• Task
The whole of the data is to be returned without a single change.

'''

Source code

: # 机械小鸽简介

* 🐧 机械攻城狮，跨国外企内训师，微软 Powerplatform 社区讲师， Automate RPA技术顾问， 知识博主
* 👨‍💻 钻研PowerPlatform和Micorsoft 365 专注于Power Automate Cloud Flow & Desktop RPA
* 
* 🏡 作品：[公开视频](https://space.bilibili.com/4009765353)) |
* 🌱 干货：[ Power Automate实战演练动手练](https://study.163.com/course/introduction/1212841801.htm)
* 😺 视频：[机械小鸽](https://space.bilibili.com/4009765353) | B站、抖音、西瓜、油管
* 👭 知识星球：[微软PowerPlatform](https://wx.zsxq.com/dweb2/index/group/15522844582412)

'''

• Exercise response
Source code

: # 机械小鸽简介

* 🐧 机械攻城狮，跨国外企内训师，微软 Powerplatform 社区讲师， Automate RPA技术顾问， 知识博主
* 👨‍💻 钻研PowerPlatform和Micorsoft 365 专注于Power Automate Cloud Flow & Desktop RPA
* 
* 🏡 作品：[公开视频](https://space.bilibili.com/4009765353)) |
* 🌱 干货：[ Power Automate实战演练动手练](https://study.163.com/course/introduction/1212841801.htm)
* 😺 视频：[机械小鸽](https://space.bilibili.com/4009765353) | B站、抖音、西瓜、油管
* 👭 知识星球：[微软PowerPlatform](https://wx.zsxq.com/dweb2/index/group/15522844582412)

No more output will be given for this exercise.